Jens Stoltenberg, secretary general of NATO, recently suggested that the alliance is putting more nuclear missiles on alert. “I will not go into the operational details of how many nuclear warheads should be in the operational inventory and how many should be in storage,” he said, “but we must consult on these issues, and that is exactly what we are doing.”

While leaders of nuclear-armed nations are in no mood for compromise, several leaders of smaller countries have sounded alarms. “We are approaching a global conflagration,” President Gustavo Petro of Colombia asserted last month. President Aleksandar Vučić of Serbia told an interviewer that “we are getting close to a real disaster. . . . I cannot say a third world war, but that big confrontation, I believe we are not far from it.”

The last time the world faced the prospect of imminent nuclear war was during the 1962 Cuban missile crisis. It was averted because leaders on both sides understood the danger. “Mr. President, we and you ought not to pull on the ends of the rope in which you have tied the knot of war,” Nikita Khruschev wrote to John F. Kennedy at the height of the crisis. “If there is no intention to tighten that knot and thereby doom the world to the catastrophe of thermonuclear war, then let us not only relax the forces pulling on the ends of the rope, let us take measures to untie that knot.”

Such wisdom is sorely lacking at the top of world governments today. Victory-or-death rhetoric has displaced diplomacy. Few in Russia, China, or the United States speak of peace and what must be done to achieve it. The only peace they seek is the one that follows total victory — a concept that loses meaning when war is nuclear.

Although Ukraine is the flashpoint most likely to set off nuclear war, it is hardly the only one. The possibility of an accidental launch caused by false reports of enemy attack is considerable. So is a sudden strike by a rogue power.

In a terrifying new book called “Nuclear War: A Scenario,” the investigative journalist Annie Jacobsen considers how this might happen. She imagines that the North Korean leader, angry at new provocations, launches three nuclear missiles toward the United States. One is a dud, a second hits the Diablo Canyon nuclear plant in California and triggers a meltdown, and the third vaporizes Washington. The United States responds with a nuclear counterbarrage. Some of those missiles pass over Russian airspace. Russian forces detect them, fear their country is the target, and launch a full-scale attack on the United States.

Under US law, no one may veto a decision by the president to launch nuclear weapons. Decisions by a head of state in Moscow, Beijing, or Pyongyang would probably be just as hard to countermand. Daniel Holz, a physicist who works with the Bulletin of the Atomic Scientists, made the obvious observation: “It’s insane that one person can destroy civilization in 30 minutes.”

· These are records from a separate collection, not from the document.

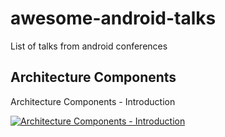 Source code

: # awesome-android-talks
List of talks from android conferences  

## Architecture Components  

Architecture Components - Introduction  

[![Architecture Components - Introduction](https://i.ytimg.com/vi/FrteWKKVyzI/hqdefault.jpg?sqp=-oaymwEZCPYBEIoBSFXyq4qpAwsIARUAAIhCGAFwAQ==&rs=AOn4CLD5KsjRv6Ua4XedYlZpsBSKMtLngw)](https://www.youtube.com/watch?v=FrteWKKVyzI&index=14&list=PLOU2XLYxmsIKC8eODk_RNCWv3fBcLvMMy&t=0s)
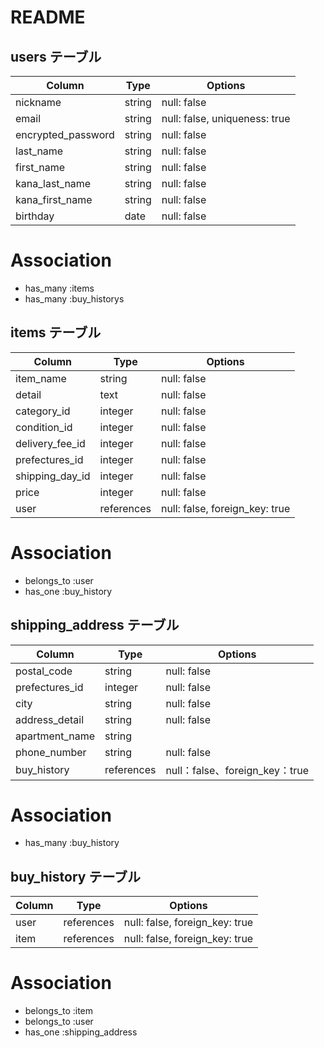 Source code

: # README


## users テーブル
| Column             | Type   | Options                       |
| ------------------ | ------ | ----------------------------- |
| nickname           | string | null: false                   |
| email              | string | null: false, uniqueness: true |
| encrypted_password | string | null: false                   |
| last_name          | string | null: false                   |
| first_name         | string | null: false                   |
| kana_last_name     | string | null: false                   |
| kana_first_name    | string | null: false                   |
| birthday           | date   | null: false                   |

# Association
* has_many :items
* has_many :buy_historys



## items テーブル
| Column           | Type       | Options                        |
| -----------------| ---------- | ------------------------------ |
| item_name        | string     | null: false                    |
| detail           | text       | null: false                    |
| category_id      | integer    | null: false                    |
| condition_id     | integer    | null: false                    |
| delivery_fee_id  | integer    | null: false                    |
| prefectures_id   | integer    | null: false                    |
| shipping_day_id  | integer    | null: false                    |
| price            | integer    | null: false                    |
| user             | references | null: false, foreign_key: true |

# Association
* belongs_to :user
* has_one :buy_history

## shipping_address テーブル
| Column           | Type       | Options                       |
| ---------------- | ---------- | ----------------------------- |
| postal_code      | string     | null: false                   |
| prefectures_id   | integer    | null: false                   |
| city             | string     | null: false                   |
| address_detail   | string     | null: false                   |
| apartment_name   | string     |                               |
| phone_number     | string     | null: false                   |
| buy_history      | references | null：false、foreign_key：true |

# Association
* has_many :buy_history


## buy_history テーブル
| Column  | Type       | Options                        |
| ------- | ---------- | ------------------------------ |
| user    | references | null: false, foreign_key: true |
| item    | references | null: false, foreign_key: true |

# Association
* belongs_to :item
* belongs_to :user
* has_one :shipping_address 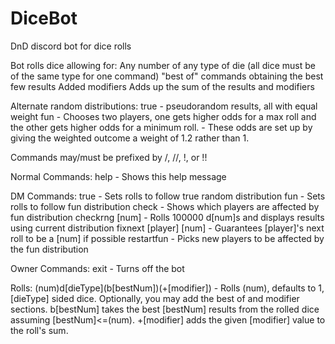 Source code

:# DiceBot
DnD discord bot for dice rolls

Bot rolls dice allowing for:
Any number of any type of die (all dice must be of the same type for one command)
"best of" commands obtaining the best few results
Added modifiers
Adds up the sum of the results and modifiers

Alternate random distributions:
true - pseudorandom results, all with equal weight
fun - Chooses two players, one gets higher odds for a max roll and the other gets higher odds for a minimum roll.
	- These odds are set up by giving the weighted outcome a weight of 1.2 rather than 1.

Commands may/must be prefixed by /, //, !, or !!

Normal Commands:
help - Shows this help message

DM Commands:
true - Sets rolls to follow true random distribution
fun - Sets rolls to follow fun distribution
check - Shows which players are affected by fun distribution
checkrng [num] - Rolls 100000 d[num]s and displays results using current distribution
fixnext [player] [num] - Guarantees [player]'s next roll to be a [num] if possible
restartfun - Picks new players to be affected by the fun distribution

Owner Commands:
exit - Turns off the bot

Rolls:
(num)d\[dieType](b[bestNum])(+[modifier]) - Rolls (num), defaults to 1, [dieType] sided dice.
Optionally, you may add the best of and modifier sections.
b[bestNum] takes the best [bestNum] results from the rolled dice assuming [bestNum]<=(num).
+[modifier] adds the given [modifier] value to the roll's sum.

Given this stark reality, why are major world leaders more focused on defeating adversaries than preventing nuclear catastrophe? One reason is that nuclear war is almost unimaginable; what we have never experienced seems diffuse and faraway. Another is that leaders in Russia, the United States, and other nuclear-armed nations may consider their war aims so vital that they must be pursued regardless of risk.

Robert McNamara, who was secretary of defense during the Cuban missile crisis, spent his last years warning that nuclear war had become probable and “it will result in the death of nations.” Half a century later, another former secretary of defense, William Perry, not only repeats that message but laments that “most people are blissfully unaware of this danger.”

Geopolitics, like all politics, presents painful choices. Often the best options are highly unpalatable. Nuclear war, however, is beyond unpalatable. Preventing it should be an urgent goal for world leaders and the people they govern.


Stephen Kinzer is a senior fellow at the Watson Institute for International and Public Affairs at Brown University.